RIPseq of AtMKIP1-YFP and AtBE3-YFP in Arabidopsis thaliana

Chloroplast group IIA introns derive from bacterial ribozymes. Their splicing likely requires Maturase K (MatK), which has been largely inaccessible to functional analyses being itself a chloroplast intron-encoded protein. We show that MatK physically interacts with a conserved, essential plastid-localized homolog of starch branching enzymes (BEs), dubbed MATURASE K INTERACTING PROTEIN1 (MKIP1). We demonstrate that MKIP1 proteins have lost BE activity and acquired an insertion enabling direct interaction with the N-terminal region of MatK. Arabidopsis MKIP1 specifically co-precipitates all known intron targets of MatK. Induced MKIP1 silencing results in pale newly emerging leaves, in which the splicing of these intron targets is strongly reduced.
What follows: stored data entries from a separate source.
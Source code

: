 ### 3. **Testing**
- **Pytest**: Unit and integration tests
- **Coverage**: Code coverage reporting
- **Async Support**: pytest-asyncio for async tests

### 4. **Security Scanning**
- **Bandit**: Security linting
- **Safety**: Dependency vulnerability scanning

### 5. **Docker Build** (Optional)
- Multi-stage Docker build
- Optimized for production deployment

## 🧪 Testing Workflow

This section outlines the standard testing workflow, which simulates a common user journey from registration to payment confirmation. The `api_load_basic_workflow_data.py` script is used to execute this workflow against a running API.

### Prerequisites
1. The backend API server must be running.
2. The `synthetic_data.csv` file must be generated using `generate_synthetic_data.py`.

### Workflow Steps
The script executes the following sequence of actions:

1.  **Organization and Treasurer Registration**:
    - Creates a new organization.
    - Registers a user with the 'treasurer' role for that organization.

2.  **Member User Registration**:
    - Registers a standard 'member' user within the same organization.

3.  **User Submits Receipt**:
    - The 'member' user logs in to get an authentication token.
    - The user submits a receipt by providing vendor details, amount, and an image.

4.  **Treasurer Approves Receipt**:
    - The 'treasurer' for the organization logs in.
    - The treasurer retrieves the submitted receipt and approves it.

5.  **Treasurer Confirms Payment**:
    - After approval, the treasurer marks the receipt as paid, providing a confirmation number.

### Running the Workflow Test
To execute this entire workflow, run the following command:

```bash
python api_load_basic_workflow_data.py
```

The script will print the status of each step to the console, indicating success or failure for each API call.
Our data suggest that MKIP1 functionally diverged from canonical BEs to facilitate splicing in conjunction with MatK. We propose that the N-terminus of MatK, in turn, has evolved from an RNA-binding domain into a platform for protein interaction, helping its transition towards a general splicing factor. Overall design: To identify RNA regions specifically associated with AtMKIP1 or its complex in vivo, we performed RNA co-immunoprecipitation (co-IP) followed by RNA sequencing (RIP-seq) on 10-days old Arabidopsis thaliana seedlings (Col-0 ecotype) stably expressing PUBQ10::AtMKIP1-YFP in the mkip1 mutant background. An Arabidopsis thaliana line stably expressing PUBQ10::AtBE3-YFP (in the wild-type background) served as control. The input RNA and immunoprecipitated RNA associated with either bait (AtMKIP1-YFP or AtBE3-YFP) in Arabidopsis seedlings were subjected to RNA sequencing. Three replicates, each consisting of ~10 g (fresh weight) of pooled 10-day old seedlings, were analyzed per line.